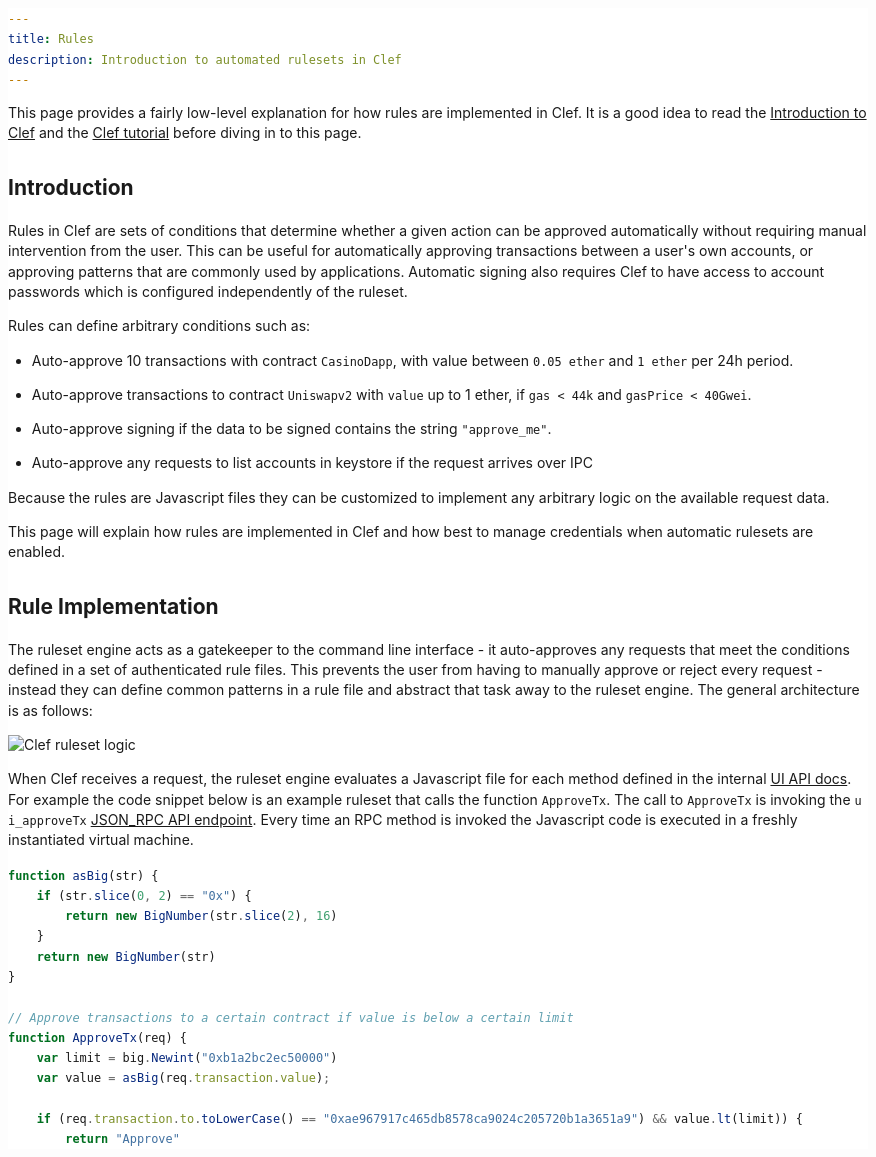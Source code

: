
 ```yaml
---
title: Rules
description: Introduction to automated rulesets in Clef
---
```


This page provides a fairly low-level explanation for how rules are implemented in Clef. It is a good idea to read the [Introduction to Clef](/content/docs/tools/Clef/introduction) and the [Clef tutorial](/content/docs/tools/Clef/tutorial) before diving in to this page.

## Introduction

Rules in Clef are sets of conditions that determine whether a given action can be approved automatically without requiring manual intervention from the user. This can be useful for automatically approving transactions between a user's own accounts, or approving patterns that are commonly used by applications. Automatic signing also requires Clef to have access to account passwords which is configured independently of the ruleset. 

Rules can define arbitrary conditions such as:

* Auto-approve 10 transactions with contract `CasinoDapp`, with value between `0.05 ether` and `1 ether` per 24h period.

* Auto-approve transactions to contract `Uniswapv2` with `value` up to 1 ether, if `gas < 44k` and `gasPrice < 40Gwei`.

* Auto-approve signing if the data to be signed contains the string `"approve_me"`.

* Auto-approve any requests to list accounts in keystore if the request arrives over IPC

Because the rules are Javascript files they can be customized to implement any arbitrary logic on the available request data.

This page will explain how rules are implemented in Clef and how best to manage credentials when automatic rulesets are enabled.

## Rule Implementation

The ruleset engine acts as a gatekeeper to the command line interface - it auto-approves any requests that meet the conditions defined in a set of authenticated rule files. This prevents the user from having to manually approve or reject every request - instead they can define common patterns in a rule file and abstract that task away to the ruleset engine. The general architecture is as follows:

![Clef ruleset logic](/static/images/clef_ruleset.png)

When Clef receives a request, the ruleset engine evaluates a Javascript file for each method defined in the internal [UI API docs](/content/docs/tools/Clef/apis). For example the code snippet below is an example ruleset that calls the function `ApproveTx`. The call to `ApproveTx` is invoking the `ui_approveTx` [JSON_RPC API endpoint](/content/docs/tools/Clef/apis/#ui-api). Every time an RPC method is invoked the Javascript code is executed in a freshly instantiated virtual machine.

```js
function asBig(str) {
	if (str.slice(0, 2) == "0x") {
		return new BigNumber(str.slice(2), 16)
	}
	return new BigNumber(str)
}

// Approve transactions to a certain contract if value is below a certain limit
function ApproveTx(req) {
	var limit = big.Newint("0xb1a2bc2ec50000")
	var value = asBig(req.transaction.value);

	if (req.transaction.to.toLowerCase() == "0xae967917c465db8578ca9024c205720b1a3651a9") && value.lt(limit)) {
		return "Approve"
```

■ ■ ■ ■ ■

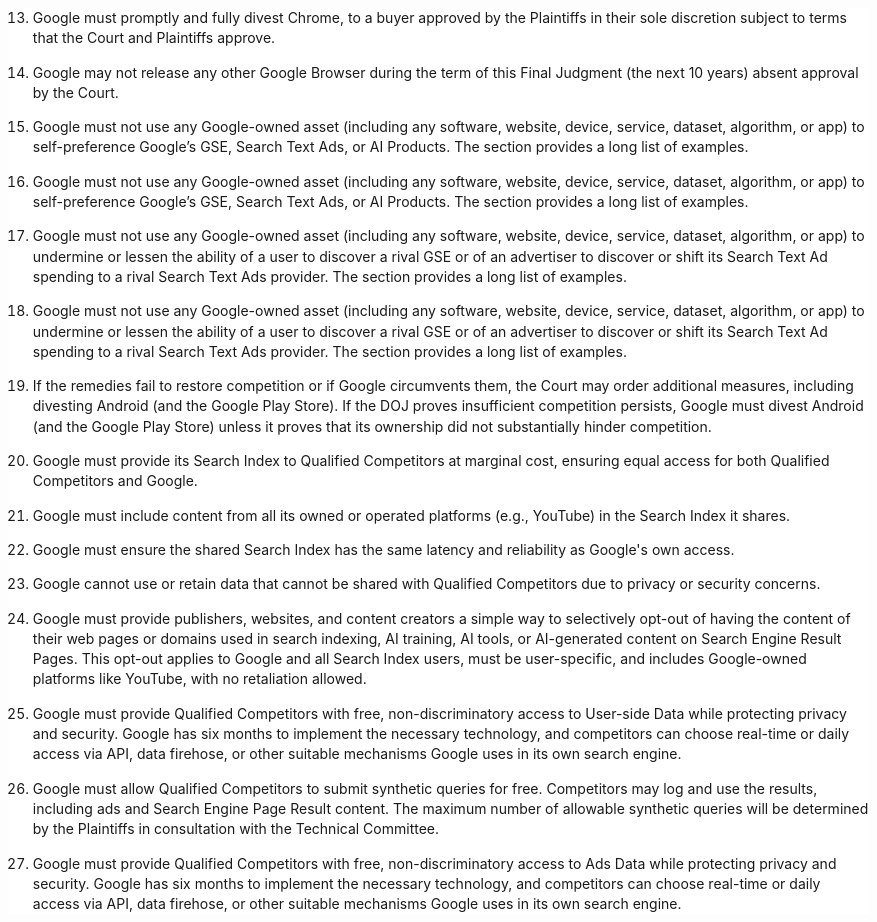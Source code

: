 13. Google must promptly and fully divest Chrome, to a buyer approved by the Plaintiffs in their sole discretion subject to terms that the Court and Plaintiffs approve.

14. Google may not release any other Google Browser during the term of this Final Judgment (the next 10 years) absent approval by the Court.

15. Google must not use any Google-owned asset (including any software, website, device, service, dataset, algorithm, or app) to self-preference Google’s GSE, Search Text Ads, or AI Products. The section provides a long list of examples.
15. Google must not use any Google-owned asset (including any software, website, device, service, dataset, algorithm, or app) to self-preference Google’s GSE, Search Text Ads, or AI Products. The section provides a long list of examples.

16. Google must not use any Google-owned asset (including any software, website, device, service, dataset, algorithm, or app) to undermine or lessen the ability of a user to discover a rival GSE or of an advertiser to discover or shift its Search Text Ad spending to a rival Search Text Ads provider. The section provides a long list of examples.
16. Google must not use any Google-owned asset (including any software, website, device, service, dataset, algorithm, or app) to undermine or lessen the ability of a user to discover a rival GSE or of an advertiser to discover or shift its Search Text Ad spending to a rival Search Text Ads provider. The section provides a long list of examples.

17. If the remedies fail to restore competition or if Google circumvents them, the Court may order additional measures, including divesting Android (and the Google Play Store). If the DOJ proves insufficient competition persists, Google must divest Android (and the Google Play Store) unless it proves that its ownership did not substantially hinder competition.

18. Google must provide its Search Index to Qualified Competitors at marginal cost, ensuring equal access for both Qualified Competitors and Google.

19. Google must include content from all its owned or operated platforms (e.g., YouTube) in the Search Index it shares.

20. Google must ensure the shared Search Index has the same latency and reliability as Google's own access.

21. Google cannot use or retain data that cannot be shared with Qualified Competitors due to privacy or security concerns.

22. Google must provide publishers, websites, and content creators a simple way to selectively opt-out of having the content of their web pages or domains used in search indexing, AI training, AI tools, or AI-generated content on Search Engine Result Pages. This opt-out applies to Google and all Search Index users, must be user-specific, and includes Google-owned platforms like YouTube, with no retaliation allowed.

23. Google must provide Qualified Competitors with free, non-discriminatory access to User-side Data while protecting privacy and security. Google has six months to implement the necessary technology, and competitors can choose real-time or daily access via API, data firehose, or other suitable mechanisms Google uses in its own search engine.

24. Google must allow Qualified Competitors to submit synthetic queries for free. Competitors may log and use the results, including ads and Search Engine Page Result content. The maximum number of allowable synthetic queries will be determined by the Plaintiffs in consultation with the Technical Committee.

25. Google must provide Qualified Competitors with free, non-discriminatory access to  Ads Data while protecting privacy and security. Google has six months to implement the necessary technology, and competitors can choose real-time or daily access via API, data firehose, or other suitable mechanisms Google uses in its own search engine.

■ ■ ■ ■ ■

WHAT YOU ARE ASKED TO DO: Look through the entries above, and wherever a line holds the word "function", copy it.

EXERCISE OUTPUT:
When Clef receives a request, the ruleset engine evaluates a Javascript file for each method defined in the internal [UI API docs](/content/docs/tools/Clef/apis). For example the code snippet below is an example ruleset that calls the function `ApproveTx`. The call to `ApproveTx` is invoking the `ui_approveTx` [JSON_RPC API endpoint](/content/docs/tools/Clef/apis/#ui-api). Every time an RPC method is invoked the Javascript code is executed in a freshly instantiated virtual machine.
function asBig(str) {
function ApproveTx(req) {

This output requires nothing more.